▶ _EXERCISE DIRECTIONS_:
Each entry must be printed again without a single change.

(Collected data)
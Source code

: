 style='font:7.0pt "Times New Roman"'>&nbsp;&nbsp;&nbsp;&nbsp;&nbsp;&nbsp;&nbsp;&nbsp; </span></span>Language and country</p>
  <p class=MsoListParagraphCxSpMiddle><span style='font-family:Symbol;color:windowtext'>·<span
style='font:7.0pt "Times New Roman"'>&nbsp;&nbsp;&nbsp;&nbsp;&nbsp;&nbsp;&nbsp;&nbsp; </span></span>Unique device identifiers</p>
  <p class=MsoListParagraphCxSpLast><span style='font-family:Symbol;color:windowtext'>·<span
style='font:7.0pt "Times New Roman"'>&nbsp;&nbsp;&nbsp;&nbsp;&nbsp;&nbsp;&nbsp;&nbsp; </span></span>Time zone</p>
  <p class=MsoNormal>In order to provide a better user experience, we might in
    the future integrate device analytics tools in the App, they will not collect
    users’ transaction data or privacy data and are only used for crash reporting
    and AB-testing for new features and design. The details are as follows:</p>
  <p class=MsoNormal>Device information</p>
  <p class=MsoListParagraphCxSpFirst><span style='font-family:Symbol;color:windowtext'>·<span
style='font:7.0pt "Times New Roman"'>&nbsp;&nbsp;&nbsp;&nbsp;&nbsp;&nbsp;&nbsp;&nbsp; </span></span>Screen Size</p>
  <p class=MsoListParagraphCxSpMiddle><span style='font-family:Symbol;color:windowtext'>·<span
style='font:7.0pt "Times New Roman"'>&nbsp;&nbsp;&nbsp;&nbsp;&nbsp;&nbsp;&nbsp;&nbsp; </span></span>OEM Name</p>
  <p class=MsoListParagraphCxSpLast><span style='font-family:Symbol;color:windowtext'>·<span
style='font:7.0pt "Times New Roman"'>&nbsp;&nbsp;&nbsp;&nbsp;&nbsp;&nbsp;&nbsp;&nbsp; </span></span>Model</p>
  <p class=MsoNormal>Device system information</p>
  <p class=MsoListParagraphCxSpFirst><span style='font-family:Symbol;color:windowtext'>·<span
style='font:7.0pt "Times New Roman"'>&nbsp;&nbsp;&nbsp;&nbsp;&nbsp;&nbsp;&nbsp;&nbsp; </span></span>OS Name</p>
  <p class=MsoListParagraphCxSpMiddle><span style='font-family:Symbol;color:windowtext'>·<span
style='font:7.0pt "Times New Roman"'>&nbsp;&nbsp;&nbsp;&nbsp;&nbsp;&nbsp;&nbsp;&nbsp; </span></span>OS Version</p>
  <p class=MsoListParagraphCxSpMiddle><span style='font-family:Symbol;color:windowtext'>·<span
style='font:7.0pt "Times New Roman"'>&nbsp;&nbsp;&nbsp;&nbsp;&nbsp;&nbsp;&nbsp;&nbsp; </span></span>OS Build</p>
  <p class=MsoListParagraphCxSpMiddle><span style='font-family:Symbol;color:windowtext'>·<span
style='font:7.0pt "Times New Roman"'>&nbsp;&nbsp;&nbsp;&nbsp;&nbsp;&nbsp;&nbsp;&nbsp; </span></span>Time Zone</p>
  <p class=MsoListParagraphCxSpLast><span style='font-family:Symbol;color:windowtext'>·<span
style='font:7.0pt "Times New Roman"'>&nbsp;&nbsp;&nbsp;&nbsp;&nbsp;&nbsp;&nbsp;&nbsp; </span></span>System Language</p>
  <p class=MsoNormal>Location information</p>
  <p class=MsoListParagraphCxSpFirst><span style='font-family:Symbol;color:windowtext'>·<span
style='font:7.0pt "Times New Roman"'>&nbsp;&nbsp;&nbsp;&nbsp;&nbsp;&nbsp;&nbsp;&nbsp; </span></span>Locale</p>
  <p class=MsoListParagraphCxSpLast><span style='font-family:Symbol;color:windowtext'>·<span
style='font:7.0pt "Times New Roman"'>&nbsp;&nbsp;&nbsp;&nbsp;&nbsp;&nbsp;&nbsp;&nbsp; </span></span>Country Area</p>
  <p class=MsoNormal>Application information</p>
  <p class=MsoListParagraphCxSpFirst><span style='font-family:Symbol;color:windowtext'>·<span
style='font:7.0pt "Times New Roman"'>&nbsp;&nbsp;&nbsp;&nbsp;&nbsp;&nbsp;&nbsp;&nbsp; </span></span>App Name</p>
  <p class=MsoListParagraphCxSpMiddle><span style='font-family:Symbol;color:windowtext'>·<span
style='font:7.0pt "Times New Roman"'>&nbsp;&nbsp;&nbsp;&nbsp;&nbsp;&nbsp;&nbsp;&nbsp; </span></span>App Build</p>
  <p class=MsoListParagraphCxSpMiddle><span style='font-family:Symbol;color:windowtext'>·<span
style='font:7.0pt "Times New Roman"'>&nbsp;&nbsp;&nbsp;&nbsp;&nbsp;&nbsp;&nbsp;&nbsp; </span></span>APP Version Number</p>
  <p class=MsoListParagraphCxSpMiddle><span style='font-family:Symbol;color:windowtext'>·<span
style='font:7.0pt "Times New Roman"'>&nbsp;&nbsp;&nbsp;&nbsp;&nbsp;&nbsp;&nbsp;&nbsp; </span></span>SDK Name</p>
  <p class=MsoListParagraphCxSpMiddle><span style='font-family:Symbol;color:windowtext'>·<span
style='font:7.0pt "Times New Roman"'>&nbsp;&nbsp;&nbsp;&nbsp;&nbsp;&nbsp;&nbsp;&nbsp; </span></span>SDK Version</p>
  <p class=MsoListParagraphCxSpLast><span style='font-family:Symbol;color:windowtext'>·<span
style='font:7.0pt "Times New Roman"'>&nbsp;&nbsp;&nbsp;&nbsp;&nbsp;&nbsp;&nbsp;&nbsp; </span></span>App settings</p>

▶ _EXERCISE OUTPUT_:
Source code

: style='font:7.0pt "Times New Roman"'>&nbsp;&nbsp;&nbsp;&nbsp;&nbsp;&nbsp;&nbsp;&nbsp; </span></span>Language and country</p>
  <p class=MsoListParagraphCxSpMiddle><span style='font-family:Symbol;color:windowtext'>·<span
style='font:7.0pt "Times New Roman"'>&nbsp;&nbsp;&nbsp;&nbsp;&nbsp;&nbsp;&nbsp;&nbsp; </span></span>Unique device identifiers</p>
  <p class=MsoListParagraphCxSpLast><span style='font-family:Symbol;color:windowtext'>·<span
style='font:7.0pt "Times New Roman"'>&nbsp;&nbsp;&nbsp;&nbsp;&nbsp;&nbsp;&nbsp;&nbsp; </span></span>Time zone</p>
  <p class=MsoNormal>In order to provide a better user experience, we might in
    the future integrate device analytics tools in the App, they will not collect
    users’ transaction data or privacy data and are only used for crash reporting
    and AB-testing for new features and design. The details are as follows:</p>
  <p class=MsoNormal>Device information</p>
  <p class=MsoListParagraphCxSpFirst><span style='font-family:Symbol;color:windowtext'>·<span
style='font:7.0pt "Times New Roman"'>&nbsp;&nbsp;&nbsp;&nbsp;&nbsp;&nbsp;&nbsp;&nbsp; </span></span>Screen Size</p>
  <p class=MsoListParagraphCxSpMiddle><span style='font-family:Symbol;color:windowtext'>·<span
style='font:7.0pt "Times New Roman"'>&nbsp;&nbsp;&nbsp;&nbsp;&nbsp;&nbsp;&nbsp;&nbsp; </span></span>OEM Name</p>
  <p class=MsoListParagraphCxSpLast><span style='font-family:Symbol;color:windowtext'>·<span
style='font:7.0pt "Times New Roman"'>&nbsp;&nbsp;&nbsp;&nbsp;&nbsp;&nbsp;&nbsp;&nbsp; </span></span>Model</p>
  <p class=MsoNormal>Device system information</p>
  <p class=MsoListParagraphCxSpFirst><span style='font-family:Symbol;color:windowtext'>·<span
style='font:7.0pt "Times New Roman"'>&nbsp;&nbsp;&nbsp;&nbsp;&nbsp;&nbsp;&nbsp;&nbsp; </span></span>OS Name</p>
  <p class=MsoListParagraphCxSpMiddle><span style='font-family:Symbol;color:windowtext'>·<span
style='font:7.0pt "Times New Roman"'>&nbsp;&nbsp;&nbsp;&nbsp;&nbsp;&nbsp;&nbsp;&nbsp; </span></span>OS Version</p>
  <p class=MsoListParagraphCxSpMiddle><span style='font-family:Symbol;color:windowtext'>·<span
style='font:7.0pt "Times New Roman"'>&nbsp;&nbsp;&nbsp;&nbsp;&nbsp;&nbsp;&nbsp;&nbsp; </span></span>OS Build</p>
  <p class=MsoListParagraphCxSpMiddle><span style='font-family:Symbol;color:windowtext'>·<span
style='font:7.0pt "Times New Roman"'>&nbsp;&nbsp;&nbsp;&nbsp;&nbsp;&nbsp;&nbsp;&nbsp; </span></span>Time Zone</p>
  <p class=MsoListParagraphCxSpLast><span style='font-family:Symbol;color:windowtext'>·<span
style='font:7.0pt "Times New Roman"'>&nbsp;&nbsp;&nbsp;&nbsp;&nbsp;&nbsp;&nbsp;&nbsp; </span></span>System Language</p>
  <p class=MsoNormal>Location information</p>
  <p class=MsoListParagraphCxSpFirst><span style='font-family:Symbol;color:windowtext'>·<span
style='font:7.0pt "Times New Roman"'>&nbsp;&nbsp;&nbsp;&nbsp;&nbsp;&nbsp;&nbsp;&nbsp; </span></span>Locale</p>
  <p class=MsoListParagraphCxSpLast><span style='font-family:Symbol;color:windowtext'>·<span
style='font:7.0pt "Times New Roman"'>&nbsp;&nbsp;&nbsp;&nbsp;&nbsp;&nbsp;&nbsp;&nbsp; </span></span>Country Area</p>
  <p class=MsoNormal>Application information</p>
  <p class=MsoListParagraphCxSpFirst><span style='font-family:Symbol;color:windowtext'>·<span
style='font:7.0pt "Times New Roman"'>&nbsp;&nbsp;&nbsp;&nbsp;&nbsp;&nbsp;&nbsp;&nbsp; </span></span>App Name</p>
  <p class=MsoListParagraphCxSpMiddle><span style='font-family:Symbol;color:windowtext'>·<span
style='font:7.0pt "Times New Roman"'>&nbsp;&nbsp;&nbsp;&nbsp;&nbsp;&nbsp;&nbsp;&nbsp; </span></span>App Build</p>
  <p class=MsoListParagraphCxSpMiddle><span style='font-family:Symbol;color:windowtext'>·<span
style='font:7.0pt "Times New Roman"'>&nbsp;&nbsp;&nbsp;&nbsp;&nbsp;&nbsp;&nbsp;&nbsp; </span></span>APP Version Number</p>
  <p class=MsoListParagraphCxSpMiddle><span style='font-family:Symbol;color:windowtext'>·<span
style='font:7.0pt "Times New Roman"'>&nbsp;&nbsp;&nbsp;&nbsp;&nbsp;&nbsp;&nbsp;&nbsp; </span></span>SDK Name</p>
  <p class=MsoListParagraphCxSpMiddle><span style='font-family:Symbol;color:windowtext'>·<span
style='font:7.0pt "Times New Roman"'>&nbsp;&nbsp;&nbsp;&nbsp;&nbsp;&nbsp;&nbsp;&nbsp; </span></span>SDK Version</p>
  <p class=MsoListParagraphCxSpLast><span style='font-family:Symbol;color:windowtext'>·<span
style='font:7.0pt "Times New Roman"'>&nbsp;&nbsp;&nbsp;&nbsp;&nbsp;&nbsp;&nbsp;&nbsp; </span></span>App settings</p>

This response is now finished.